# MINIMIZING GLOBAL INTERCONNECT IN DSP SYSTEMS USING BYPASSING

Jennifer L. Wong

Seapahn Megerian

SUNY Stony Brook University CS Department Stony Brook, NY 11794 Univ. of Wisconsin, Madison ECE Department Madison, WI 53706 Univ. of California, Los Angeles CS Department

Miodrag Potkonjak

Los Angeles, CA 90095

#### ABSTRACT

There is a wide consensus that performance and power consumption of IC designs in deep submicron technologies is mainly dictated by interconnect requirements. Our goal is demonstrate how compilation and architectural techniques can be used to minimize and balance interconnect requirements. Specifically, we target the use of bypass units to reduce routing congestion and eliminate long interconnections while essentially preserving or even improving the throughput requirements. We formulate the bypassing problem, establish its complexity and develop an efficient integer-linear programming (ILP) formulation. In addition to satisfying user specified interconnect requirements, we simultaneously optimize the number of operations and, therefore runtime of the targeted application.
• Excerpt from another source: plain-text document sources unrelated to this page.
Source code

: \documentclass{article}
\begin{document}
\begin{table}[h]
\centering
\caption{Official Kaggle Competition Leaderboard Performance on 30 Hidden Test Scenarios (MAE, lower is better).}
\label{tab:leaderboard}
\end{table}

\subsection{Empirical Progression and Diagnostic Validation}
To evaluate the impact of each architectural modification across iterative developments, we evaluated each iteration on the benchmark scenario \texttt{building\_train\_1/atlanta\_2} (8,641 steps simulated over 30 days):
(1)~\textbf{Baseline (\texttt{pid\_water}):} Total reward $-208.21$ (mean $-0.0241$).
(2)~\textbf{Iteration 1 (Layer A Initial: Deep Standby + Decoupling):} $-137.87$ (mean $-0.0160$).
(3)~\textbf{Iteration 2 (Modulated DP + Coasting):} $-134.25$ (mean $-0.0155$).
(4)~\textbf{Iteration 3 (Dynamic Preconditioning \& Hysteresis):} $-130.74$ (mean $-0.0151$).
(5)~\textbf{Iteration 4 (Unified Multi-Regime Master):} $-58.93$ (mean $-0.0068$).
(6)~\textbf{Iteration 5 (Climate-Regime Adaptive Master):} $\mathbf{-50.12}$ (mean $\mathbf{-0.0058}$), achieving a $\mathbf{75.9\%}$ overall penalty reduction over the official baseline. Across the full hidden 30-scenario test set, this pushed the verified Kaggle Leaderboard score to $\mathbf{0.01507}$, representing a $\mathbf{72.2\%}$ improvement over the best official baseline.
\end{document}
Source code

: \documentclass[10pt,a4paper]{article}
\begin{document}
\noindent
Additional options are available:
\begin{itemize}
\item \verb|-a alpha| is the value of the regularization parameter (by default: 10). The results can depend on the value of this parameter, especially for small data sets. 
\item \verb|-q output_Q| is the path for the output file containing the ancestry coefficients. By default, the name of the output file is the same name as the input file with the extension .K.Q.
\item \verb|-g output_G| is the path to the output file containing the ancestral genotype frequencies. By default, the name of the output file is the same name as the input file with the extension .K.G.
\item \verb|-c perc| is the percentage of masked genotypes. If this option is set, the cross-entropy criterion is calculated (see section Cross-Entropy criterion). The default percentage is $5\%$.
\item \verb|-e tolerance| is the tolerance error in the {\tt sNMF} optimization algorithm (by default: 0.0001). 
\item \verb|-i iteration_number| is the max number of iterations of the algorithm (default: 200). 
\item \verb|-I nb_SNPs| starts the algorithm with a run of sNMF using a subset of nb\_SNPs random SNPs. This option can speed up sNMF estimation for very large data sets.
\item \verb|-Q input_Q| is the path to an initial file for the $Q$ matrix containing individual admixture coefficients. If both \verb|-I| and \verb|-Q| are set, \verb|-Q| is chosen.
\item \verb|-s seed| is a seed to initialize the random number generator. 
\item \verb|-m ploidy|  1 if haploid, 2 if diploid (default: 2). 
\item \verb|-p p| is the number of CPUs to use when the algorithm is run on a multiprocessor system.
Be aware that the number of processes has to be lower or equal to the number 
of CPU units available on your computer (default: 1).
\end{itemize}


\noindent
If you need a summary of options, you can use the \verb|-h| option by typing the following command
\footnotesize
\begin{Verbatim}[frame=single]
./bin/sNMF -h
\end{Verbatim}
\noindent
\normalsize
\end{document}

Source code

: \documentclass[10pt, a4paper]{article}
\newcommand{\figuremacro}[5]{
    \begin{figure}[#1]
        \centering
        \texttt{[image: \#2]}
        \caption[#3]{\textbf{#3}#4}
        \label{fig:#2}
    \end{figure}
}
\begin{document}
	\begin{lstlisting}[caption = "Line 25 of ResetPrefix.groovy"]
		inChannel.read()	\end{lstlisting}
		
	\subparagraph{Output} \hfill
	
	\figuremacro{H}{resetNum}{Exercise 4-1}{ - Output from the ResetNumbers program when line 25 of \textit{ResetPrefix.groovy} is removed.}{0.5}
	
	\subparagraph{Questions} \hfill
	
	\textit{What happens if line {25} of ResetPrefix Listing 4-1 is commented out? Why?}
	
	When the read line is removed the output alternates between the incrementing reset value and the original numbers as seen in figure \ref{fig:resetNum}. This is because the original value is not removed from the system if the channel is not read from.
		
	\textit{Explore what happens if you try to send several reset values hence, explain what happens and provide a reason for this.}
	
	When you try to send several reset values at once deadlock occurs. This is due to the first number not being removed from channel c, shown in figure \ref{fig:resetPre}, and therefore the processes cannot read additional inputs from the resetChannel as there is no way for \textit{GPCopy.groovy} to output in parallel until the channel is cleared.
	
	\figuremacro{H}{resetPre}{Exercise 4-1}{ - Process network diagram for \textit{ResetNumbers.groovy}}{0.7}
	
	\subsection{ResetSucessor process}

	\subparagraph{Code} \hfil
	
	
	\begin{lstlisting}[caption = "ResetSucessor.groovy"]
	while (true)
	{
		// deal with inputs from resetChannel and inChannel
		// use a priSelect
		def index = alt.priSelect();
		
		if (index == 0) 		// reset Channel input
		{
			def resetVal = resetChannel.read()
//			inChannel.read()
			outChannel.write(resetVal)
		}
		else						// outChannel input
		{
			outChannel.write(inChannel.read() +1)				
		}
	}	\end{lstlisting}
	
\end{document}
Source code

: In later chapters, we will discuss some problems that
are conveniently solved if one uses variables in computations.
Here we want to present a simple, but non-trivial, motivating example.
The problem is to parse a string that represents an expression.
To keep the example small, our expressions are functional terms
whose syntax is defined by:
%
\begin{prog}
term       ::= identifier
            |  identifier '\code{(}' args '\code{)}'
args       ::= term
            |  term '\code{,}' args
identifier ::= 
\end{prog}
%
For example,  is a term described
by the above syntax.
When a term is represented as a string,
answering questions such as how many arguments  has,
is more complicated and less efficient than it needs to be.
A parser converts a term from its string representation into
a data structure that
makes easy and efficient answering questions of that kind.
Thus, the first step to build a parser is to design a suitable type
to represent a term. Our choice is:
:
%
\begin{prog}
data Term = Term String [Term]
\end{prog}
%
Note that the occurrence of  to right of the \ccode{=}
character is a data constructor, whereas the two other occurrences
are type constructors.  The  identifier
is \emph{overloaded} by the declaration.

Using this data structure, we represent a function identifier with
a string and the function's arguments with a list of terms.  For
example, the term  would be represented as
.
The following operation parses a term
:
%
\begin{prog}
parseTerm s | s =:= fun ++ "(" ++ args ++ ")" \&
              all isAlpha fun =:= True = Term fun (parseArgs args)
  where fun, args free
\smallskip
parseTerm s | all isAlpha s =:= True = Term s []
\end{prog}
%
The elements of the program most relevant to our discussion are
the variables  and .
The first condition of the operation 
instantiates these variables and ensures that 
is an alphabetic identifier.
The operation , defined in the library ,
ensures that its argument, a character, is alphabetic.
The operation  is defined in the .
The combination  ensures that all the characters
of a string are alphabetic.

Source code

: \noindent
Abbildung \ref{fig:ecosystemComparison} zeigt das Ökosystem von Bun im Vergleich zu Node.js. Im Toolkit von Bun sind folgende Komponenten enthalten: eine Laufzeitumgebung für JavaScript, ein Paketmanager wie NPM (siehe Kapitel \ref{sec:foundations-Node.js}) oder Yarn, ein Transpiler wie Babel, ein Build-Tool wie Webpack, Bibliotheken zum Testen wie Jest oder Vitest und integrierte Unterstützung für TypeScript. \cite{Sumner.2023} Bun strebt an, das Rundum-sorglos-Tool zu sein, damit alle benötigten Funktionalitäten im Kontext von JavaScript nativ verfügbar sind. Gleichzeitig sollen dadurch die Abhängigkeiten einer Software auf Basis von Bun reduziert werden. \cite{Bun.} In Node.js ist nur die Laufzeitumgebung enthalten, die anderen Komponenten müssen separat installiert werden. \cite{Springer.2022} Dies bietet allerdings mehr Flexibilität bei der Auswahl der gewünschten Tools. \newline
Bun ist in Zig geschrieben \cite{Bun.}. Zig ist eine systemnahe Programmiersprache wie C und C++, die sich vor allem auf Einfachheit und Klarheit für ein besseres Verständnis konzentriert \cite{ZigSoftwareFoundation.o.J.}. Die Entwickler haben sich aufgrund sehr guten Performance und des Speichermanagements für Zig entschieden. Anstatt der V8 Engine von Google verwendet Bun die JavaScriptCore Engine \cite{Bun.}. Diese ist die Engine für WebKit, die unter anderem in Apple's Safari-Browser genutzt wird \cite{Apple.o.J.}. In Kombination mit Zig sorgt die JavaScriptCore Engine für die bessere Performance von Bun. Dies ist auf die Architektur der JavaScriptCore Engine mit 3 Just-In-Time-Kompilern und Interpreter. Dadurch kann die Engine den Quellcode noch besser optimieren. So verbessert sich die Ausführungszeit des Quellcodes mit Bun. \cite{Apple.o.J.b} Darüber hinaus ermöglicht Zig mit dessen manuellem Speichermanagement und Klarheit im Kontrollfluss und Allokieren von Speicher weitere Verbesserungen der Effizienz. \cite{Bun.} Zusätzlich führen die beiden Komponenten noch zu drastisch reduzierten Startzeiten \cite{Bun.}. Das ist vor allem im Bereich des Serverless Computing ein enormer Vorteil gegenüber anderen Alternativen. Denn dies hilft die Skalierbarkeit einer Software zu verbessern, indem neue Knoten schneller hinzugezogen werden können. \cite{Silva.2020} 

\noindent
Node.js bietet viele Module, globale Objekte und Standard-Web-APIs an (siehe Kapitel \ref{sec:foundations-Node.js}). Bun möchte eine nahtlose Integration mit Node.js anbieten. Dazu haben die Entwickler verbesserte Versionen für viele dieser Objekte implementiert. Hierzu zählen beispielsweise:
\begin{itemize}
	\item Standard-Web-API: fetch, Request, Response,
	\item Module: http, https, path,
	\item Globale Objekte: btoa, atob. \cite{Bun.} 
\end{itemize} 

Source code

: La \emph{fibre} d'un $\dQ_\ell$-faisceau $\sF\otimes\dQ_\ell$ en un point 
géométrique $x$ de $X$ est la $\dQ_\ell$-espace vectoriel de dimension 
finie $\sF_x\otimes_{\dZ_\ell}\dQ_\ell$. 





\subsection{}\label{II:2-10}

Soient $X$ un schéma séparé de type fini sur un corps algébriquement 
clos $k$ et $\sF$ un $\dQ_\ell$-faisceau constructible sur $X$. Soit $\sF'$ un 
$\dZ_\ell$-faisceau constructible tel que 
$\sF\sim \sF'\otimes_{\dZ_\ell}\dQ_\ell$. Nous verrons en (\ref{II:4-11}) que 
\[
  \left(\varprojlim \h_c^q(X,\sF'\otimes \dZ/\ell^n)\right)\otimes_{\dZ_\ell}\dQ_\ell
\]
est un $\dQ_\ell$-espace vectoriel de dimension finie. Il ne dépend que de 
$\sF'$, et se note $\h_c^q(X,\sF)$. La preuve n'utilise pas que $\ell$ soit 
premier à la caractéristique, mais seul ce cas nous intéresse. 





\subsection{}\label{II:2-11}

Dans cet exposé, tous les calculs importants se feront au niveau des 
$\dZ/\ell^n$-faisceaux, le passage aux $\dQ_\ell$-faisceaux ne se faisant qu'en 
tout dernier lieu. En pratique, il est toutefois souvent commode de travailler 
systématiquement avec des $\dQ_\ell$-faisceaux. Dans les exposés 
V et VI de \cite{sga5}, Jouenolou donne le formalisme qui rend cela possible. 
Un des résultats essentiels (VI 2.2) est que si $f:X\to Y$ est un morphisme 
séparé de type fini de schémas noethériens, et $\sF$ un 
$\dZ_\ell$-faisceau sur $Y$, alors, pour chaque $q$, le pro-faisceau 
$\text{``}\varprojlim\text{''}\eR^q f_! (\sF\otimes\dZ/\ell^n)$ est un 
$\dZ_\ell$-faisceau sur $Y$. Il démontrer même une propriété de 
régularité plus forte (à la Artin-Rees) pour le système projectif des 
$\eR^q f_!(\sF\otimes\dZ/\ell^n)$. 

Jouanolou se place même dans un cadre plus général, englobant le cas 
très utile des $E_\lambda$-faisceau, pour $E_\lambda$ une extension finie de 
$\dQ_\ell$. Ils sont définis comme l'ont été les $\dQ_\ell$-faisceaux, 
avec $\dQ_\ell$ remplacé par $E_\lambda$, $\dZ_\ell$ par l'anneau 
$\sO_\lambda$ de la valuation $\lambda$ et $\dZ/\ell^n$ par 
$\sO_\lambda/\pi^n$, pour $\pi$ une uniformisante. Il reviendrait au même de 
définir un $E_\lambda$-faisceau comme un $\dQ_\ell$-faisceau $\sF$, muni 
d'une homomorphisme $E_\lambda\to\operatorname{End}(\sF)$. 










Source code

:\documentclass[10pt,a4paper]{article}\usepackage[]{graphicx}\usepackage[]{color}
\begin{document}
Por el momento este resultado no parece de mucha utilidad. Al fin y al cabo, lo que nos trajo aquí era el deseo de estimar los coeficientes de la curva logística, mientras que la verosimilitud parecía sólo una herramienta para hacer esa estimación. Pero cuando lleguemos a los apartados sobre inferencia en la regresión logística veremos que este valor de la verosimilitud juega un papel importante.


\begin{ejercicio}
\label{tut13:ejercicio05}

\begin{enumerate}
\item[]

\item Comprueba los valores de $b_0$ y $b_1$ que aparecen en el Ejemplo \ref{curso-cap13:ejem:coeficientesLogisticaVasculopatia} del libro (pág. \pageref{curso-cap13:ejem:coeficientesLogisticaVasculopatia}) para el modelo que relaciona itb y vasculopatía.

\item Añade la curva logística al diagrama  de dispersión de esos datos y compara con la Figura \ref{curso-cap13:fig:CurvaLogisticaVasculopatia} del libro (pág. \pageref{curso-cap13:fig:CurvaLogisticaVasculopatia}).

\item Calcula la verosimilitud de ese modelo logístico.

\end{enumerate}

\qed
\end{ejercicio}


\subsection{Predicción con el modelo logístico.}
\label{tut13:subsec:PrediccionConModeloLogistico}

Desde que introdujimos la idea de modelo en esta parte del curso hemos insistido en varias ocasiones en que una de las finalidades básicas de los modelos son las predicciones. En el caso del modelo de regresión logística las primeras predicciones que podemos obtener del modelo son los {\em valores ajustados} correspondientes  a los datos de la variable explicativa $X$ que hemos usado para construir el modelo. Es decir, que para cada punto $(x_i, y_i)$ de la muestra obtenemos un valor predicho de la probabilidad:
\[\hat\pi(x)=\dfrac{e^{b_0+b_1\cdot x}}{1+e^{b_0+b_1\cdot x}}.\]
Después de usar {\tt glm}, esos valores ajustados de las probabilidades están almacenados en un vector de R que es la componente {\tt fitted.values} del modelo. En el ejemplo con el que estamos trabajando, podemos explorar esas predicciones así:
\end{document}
The approach is prototyped and evaluated using a platform consisting of the Trimaran architecture and compilation tools and the CPLEX ILP solver.

*Index Terms*— Circuit synthesis, Circuit optimization, Digital Signal Processors, Multiprocessor interconnection

#### 1. INTRODUCTION

Deep submicron technology is the key enabler of ultra large integration, GHz clock speeds, and low power designs. At the same time, technology progress drastically alters the nature of design and the importance of specific design constraints. Probably the most profound change is the rapidly increasing importance of interconnect. While in previous technologies, delay and power consumption were dominated by logic gates, in modern and pending technologies it is and will be dominated by interconnect. As a result, a number of approaches at all levels of the design process have been proposed to reduce the amount of long interconnects.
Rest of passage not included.